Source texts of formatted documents
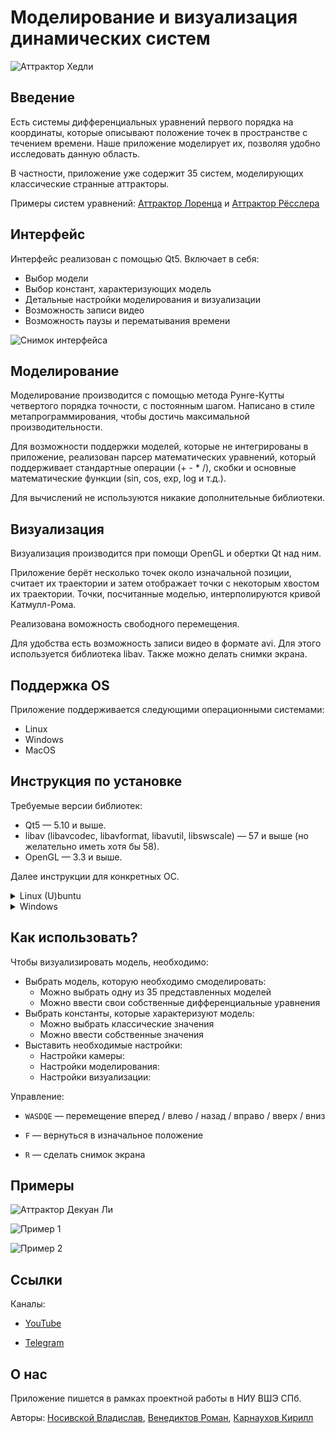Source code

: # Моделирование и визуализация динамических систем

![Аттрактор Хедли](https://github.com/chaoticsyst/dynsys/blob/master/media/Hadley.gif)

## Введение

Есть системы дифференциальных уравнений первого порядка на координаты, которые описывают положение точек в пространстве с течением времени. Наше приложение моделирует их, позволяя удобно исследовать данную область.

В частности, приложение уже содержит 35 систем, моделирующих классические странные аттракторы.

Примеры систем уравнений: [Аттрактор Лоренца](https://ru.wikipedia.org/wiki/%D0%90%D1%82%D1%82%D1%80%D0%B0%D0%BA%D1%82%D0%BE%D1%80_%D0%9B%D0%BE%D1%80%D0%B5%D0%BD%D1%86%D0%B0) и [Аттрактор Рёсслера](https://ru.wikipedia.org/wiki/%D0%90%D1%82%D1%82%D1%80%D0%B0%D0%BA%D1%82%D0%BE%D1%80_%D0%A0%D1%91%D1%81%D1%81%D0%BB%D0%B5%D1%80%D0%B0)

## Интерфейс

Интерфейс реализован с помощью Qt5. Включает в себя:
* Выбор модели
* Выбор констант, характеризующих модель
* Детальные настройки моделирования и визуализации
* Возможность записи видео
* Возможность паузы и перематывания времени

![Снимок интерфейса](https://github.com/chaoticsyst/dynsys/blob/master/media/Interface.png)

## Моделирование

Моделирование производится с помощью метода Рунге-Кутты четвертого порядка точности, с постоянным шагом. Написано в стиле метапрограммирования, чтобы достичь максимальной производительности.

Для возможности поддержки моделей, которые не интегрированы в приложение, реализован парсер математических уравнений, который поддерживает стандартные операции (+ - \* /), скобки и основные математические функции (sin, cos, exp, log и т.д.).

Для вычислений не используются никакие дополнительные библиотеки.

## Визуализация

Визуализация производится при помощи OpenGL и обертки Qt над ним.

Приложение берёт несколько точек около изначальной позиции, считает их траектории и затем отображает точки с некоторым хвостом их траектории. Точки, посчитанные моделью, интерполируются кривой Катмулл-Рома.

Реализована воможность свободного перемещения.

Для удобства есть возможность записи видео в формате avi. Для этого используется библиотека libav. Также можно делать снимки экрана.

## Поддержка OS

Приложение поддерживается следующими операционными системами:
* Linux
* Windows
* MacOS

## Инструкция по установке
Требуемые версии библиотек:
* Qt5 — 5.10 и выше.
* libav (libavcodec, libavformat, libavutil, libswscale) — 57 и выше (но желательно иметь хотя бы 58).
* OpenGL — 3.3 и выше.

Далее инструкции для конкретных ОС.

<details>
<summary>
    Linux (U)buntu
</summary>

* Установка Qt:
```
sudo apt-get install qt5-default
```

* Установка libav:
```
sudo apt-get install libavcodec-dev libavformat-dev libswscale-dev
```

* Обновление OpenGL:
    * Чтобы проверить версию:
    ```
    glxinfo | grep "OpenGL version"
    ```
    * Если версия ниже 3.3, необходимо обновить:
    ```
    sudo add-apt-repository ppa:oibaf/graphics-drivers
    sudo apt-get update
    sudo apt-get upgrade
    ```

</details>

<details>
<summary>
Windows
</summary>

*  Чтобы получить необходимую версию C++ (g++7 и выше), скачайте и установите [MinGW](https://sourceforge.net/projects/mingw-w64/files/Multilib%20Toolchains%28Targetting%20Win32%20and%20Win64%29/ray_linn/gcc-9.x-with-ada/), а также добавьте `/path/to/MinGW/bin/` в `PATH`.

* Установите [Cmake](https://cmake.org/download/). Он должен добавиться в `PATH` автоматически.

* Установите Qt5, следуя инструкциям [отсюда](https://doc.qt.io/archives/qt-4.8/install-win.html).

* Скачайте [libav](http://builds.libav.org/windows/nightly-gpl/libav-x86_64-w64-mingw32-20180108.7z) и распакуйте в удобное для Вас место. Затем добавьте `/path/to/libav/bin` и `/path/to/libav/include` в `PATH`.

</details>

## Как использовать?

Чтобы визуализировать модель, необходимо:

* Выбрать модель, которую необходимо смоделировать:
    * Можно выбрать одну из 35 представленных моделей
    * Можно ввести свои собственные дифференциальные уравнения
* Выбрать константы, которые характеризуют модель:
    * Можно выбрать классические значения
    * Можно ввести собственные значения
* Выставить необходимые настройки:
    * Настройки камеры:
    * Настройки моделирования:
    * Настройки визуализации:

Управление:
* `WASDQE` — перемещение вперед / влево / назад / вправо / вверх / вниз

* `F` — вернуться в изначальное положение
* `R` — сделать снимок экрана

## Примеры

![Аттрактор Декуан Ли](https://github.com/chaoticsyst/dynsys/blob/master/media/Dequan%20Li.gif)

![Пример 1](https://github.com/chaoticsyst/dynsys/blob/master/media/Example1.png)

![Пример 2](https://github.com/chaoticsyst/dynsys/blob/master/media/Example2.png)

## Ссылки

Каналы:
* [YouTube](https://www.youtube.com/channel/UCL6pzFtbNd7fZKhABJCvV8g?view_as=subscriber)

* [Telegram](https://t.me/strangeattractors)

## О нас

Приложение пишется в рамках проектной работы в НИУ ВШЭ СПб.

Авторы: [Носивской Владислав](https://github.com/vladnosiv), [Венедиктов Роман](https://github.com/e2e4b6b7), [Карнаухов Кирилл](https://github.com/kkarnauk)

---

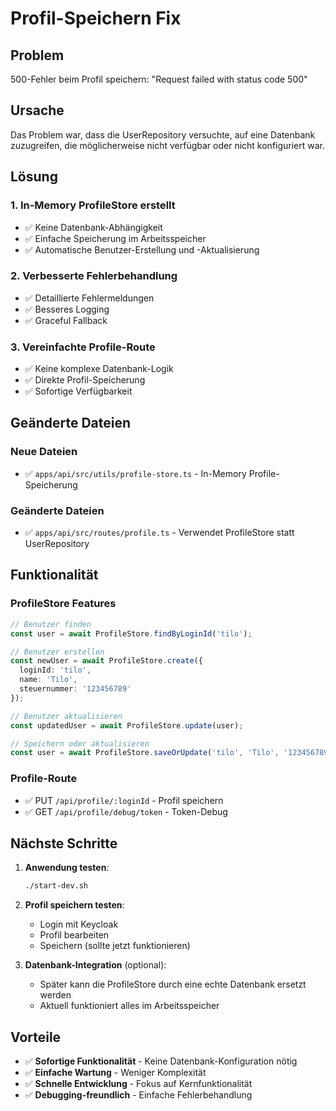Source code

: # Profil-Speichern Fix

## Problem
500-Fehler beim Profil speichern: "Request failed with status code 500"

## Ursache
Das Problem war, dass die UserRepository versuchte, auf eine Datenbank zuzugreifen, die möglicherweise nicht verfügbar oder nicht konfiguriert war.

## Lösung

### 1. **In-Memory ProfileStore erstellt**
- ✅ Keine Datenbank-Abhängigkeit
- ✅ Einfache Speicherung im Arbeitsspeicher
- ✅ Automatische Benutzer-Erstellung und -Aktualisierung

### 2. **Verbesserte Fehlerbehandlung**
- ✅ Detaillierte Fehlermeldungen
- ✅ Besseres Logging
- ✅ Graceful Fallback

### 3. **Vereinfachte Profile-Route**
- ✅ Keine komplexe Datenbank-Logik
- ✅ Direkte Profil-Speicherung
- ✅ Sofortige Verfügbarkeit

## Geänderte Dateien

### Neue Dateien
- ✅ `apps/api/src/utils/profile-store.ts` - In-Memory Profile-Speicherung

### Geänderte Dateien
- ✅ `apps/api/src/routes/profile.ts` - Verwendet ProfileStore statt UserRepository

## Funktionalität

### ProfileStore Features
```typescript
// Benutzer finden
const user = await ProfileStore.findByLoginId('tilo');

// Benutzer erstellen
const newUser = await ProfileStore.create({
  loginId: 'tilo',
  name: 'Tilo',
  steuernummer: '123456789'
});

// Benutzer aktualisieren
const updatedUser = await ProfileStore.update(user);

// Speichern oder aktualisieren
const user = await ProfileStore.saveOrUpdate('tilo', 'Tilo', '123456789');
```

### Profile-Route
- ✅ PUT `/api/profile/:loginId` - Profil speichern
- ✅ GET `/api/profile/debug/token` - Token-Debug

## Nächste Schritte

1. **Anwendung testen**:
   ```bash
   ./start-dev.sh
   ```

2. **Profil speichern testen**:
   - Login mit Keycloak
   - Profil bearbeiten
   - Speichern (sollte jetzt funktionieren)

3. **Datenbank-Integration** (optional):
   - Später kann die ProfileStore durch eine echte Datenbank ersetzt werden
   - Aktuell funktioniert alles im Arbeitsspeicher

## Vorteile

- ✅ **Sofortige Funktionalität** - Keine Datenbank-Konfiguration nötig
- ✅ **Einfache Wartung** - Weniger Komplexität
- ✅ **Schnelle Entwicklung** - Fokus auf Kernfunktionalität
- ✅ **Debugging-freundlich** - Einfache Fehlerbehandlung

Problem statement → From the entries above, extract every line where the word "уравнений" appears.

The answer →
Есть системы дифференциальных уравнений первого порядка на координаты, которые описывают положение точек в пространстве с течением времени. Наше приложение моделирует их, позволяя удобно исследовать данную область.
Примеры систем уравнений: [Аттрактор Лоренца](https://ru.wikipedia.org/wiki/%D0%90%D1%82%D1%82%D1%80%D0%B0%D0%BA%D1%82%D0%BE%D1%80_%D0%9B%D0%BE%D1%80%D0%B5%D0%BD%D1%86%D0%B0) и [Аттрактор Рёсслера](https://ru.wikipedia.org/wiki/%D0%90%D1%82%D1%82%D1%80%D0%B0%D0%BA%D1%82%D0%BE%D1%80_%D0%A0%D1%91%D1%81%D1%81%D0%BB%D0%B5%D1%80%D0%B0)
Для возможности поддержки моделей, которые не интегрированы в приложение, реализован парсер математических уравнений, который поддерживает стандартные операции (+ - \* /), скобки и основные математические функции (sin, cos, exp, log и т.д.).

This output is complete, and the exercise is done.